*EXERCISE PROMPT*:
Every line of the following records that includes "make" should be copied.

*PROVIDED INFORMATION*:

++++++++

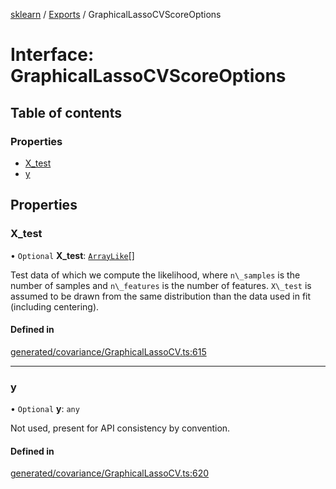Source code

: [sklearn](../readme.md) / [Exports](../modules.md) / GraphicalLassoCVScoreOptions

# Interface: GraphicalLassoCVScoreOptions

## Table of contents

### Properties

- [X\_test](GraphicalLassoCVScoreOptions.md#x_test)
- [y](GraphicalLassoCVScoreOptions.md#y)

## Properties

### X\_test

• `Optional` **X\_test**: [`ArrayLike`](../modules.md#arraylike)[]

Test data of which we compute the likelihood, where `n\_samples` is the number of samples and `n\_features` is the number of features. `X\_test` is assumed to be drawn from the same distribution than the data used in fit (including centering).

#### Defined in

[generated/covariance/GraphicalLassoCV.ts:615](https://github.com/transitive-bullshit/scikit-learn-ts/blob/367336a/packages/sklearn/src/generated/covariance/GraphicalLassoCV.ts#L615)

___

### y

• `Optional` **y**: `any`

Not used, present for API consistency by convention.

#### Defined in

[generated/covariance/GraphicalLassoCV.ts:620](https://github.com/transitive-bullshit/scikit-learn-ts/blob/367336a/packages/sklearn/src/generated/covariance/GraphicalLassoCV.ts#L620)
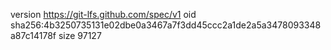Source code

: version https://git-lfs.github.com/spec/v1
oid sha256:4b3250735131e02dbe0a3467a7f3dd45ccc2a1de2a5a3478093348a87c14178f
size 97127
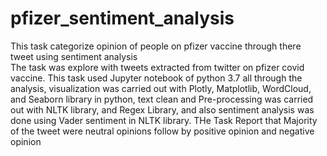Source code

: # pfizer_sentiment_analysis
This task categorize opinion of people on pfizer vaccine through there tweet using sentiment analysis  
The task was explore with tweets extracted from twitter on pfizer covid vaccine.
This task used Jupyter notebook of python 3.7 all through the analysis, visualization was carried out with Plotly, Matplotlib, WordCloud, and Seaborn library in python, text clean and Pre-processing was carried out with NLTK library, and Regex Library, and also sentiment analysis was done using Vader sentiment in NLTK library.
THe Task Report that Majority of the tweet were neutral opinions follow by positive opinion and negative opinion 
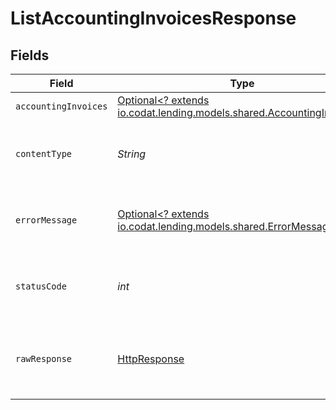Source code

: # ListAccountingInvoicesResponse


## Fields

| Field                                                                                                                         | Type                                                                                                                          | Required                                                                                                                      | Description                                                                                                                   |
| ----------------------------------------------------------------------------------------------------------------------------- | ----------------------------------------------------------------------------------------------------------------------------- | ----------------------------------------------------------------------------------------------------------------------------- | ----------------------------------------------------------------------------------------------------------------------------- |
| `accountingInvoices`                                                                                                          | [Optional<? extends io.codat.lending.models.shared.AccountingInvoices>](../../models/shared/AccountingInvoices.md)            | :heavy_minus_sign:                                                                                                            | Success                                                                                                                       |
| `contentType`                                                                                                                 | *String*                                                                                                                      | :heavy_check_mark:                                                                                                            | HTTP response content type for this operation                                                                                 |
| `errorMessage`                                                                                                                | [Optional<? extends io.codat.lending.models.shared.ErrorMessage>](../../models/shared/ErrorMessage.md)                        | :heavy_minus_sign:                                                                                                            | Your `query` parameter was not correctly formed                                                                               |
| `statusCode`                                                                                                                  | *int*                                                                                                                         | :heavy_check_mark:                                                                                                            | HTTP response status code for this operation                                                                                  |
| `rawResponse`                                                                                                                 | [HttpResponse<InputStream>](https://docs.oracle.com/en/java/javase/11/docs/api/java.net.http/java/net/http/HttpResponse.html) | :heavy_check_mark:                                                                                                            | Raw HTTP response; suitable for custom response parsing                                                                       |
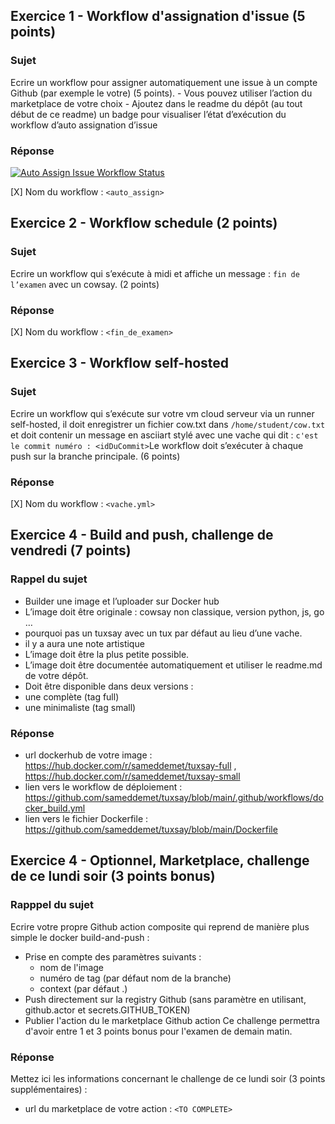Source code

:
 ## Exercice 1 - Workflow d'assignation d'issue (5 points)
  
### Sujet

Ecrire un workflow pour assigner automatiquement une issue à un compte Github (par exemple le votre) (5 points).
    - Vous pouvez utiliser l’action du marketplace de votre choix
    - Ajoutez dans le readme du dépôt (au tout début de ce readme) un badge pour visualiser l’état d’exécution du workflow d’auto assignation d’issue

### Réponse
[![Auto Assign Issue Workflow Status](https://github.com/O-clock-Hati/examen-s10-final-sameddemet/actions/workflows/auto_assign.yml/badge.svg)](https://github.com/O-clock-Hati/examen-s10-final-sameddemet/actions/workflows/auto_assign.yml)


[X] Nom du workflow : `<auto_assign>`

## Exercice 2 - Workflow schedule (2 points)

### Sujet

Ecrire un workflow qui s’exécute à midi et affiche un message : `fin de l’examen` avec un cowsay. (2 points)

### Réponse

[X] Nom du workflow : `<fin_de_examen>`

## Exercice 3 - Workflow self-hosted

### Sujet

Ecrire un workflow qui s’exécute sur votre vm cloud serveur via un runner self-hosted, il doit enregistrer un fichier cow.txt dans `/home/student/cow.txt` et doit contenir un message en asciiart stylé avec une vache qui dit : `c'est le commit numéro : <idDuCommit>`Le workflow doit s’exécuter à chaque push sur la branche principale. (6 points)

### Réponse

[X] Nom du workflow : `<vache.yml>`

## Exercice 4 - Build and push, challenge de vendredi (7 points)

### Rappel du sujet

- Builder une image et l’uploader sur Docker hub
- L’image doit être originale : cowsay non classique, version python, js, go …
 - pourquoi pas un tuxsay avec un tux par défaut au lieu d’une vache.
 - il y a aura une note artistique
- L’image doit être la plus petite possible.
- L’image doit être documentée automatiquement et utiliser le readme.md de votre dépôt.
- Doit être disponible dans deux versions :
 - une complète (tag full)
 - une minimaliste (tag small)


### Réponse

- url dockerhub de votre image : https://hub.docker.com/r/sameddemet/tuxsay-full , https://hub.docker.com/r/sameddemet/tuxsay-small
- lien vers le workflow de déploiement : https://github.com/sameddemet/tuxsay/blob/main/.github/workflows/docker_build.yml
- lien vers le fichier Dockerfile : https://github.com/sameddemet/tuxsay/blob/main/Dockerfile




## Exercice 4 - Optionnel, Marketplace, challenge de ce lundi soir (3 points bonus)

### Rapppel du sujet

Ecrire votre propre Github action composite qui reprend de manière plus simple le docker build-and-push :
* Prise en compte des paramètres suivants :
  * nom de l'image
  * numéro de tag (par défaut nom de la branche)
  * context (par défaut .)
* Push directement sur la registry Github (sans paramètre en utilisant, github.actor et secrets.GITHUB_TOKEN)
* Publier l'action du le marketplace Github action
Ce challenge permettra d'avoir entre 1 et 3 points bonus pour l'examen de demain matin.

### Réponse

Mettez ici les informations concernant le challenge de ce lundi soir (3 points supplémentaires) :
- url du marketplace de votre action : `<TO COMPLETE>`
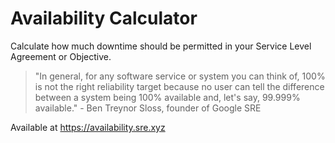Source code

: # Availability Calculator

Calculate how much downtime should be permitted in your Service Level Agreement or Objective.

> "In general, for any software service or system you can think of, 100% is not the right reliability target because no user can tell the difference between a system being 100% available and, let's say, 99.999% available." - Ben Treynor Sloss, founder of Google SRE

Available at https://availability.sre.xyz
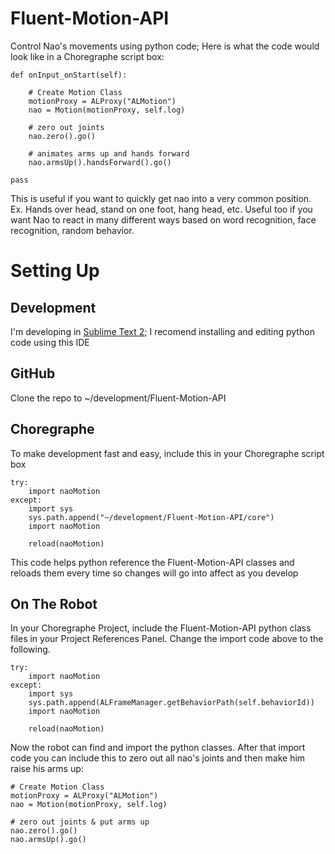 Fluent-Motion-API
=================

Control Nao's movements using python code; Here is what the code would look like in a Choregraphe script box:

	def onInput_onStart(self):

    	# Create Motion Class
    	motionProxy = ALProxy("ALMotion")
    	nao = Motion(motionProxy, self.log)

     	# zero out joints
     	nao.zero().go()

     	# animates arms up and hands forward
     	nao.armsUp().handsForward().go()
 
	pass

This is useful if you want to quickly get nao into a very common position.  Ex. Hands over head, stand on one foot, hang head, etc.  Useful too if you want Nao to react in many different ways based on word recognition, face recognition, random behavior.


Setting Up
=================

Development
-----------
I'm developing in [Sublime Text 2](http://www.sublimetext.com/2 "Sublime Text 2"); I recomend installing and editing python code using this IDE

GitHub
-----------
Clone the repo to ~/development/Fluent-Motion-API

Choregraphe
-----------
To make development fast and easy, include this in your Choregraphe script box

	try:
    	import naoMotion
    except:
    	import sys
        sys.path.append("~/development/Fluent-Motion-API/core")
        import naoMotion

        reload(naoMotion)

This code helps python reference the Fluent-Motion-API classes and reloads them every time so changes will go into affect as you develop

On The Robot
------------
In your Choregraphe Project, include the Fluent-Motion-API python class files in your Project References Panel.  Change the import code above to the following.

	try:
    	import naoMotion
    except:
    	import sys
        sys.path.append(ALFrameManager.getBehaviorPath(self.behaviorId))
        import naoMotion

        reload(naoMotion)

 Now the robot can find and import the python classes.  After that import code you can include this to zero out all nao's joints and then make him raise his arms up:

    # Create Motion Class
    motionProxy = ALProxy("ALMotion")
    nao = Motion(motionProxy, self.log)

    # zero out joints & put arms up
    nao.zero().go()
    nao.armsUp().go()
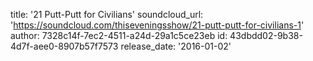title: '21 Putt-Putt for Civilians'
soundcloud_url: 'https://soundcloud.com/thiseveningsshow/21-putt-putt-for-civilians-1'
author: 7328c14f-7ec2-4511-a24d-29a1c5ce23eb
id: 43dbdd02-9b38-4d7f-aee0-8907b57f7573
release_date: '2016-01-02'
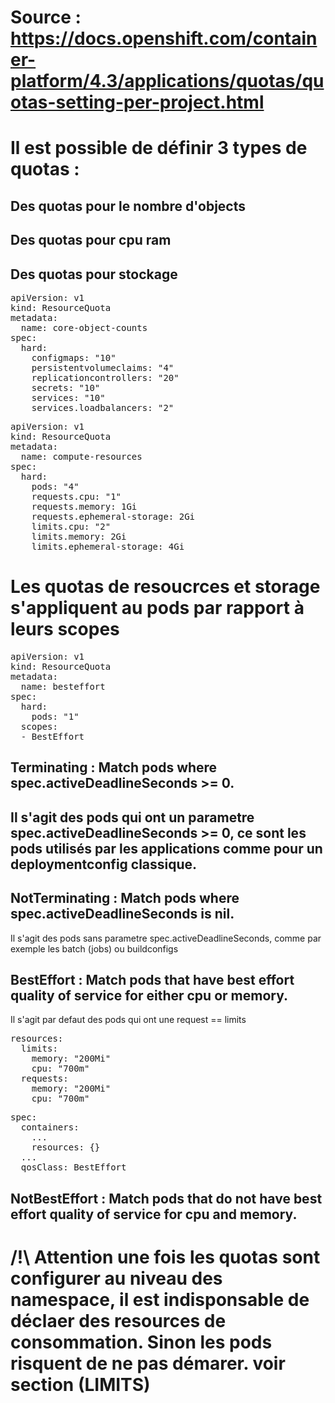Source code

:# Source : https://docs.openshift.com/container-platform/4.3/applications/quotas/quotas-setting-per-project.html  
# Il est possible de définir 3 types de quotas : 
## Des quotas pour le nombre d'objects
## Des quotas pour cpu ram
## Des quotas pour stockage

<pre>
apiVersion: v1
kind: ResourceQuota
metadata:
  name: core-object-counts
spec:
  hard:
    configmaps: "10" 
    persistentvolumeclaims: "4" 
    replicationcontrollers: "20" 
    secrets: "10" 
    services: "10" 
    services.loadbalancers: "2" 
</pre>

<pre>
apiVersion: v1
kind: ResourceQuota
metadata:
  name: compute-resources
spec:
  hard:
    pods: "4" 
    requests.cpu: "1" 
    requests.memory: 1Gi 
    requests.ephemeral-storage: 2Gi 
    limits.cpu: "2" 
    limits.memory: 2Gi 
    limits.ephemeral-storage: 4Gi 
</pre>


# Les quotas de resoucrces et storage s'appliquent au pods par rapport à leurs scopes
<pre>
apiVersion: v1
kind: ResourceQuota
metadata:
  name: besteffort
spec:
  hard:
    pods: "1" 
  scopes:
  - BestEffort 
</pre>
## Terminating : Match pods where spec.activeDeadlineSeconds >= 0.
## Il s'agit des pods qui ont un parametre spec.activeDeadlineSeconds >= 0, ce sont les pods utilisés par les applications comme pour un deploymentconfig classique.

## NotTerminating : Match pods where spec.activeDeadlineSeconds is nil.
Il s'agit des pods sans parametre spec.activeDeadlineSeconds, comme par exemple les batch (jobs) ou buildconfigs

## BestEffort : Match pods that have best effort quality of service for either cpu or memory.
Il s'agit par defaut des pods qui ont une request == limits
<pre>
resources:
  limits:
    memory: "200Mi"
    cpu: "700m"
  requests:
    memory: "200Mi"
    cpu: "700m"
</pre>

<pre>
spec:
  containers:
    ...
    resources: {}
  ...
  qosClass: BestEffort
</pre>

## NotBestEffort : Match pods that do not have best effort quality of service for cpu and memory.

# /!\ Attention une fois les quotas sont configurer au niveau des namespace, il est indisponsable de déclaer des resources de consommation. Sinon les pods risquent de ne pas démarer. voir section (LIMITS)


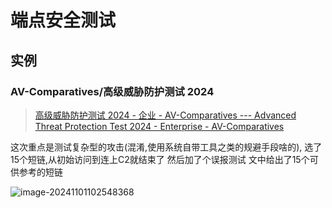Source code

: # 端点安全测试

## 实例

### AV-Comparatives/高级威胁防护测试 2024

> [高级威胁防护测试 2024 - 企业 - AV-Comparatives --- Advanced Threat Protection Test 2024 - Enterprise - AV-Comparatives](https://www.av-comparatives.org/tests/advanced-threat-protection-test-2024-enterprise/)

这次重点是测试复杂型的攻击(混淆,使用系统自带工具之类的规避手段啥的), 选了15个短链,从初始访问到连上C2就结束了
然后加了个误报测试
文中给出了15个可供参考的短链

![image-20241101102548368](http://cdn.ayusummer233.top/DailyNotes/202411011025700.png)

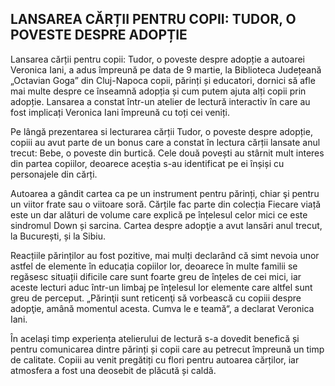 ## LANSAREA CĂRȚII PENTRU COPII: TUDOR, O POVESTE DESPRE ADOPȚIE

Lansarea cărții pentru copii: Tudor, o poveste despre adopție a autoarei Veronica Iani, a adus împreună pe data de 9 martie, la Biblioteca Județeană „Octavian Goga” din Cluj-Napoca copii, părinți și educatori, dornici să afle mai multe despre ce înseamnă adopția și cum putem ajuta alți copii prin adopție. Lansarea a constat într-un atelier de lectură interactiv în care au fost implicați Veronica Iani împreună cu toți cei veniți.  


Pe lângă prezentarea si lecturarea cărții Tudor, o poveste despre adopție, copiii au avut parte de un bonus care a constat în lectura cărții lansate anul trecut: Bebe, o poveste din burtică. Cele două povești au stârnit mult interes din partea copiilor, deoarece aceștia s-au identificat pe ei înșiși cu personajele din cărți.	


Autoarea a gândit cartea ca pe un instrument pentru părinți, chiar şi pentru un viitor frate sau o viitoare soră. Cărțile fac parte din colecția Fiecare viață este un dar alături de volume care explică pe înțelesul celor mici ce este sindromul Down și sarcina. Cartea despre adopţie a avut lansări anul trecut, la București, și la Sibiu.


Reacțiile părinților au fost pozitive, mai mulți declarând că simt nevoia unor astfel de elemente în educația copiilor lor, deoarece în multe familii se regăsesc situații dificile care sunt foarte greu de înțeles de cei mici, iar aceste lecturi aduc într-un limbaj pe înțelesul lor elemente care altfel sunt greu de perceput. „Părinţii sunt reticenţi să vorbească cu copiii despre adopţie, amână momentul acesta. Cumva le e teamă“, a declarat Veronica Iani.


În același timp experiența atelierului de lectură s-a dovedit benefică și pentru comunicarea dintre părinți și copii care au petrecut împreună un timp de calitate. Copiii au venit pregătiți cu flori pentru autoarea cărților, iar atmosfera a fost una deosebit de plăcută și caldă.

++++++++

*EXPECTED OUTPUT*:
To make development fast and easy, include this in your Choregraphe script box
 Now the robot can find and import the python classes.  After that import code you can include this to zero out all nao's joints and then make him raise his arms up:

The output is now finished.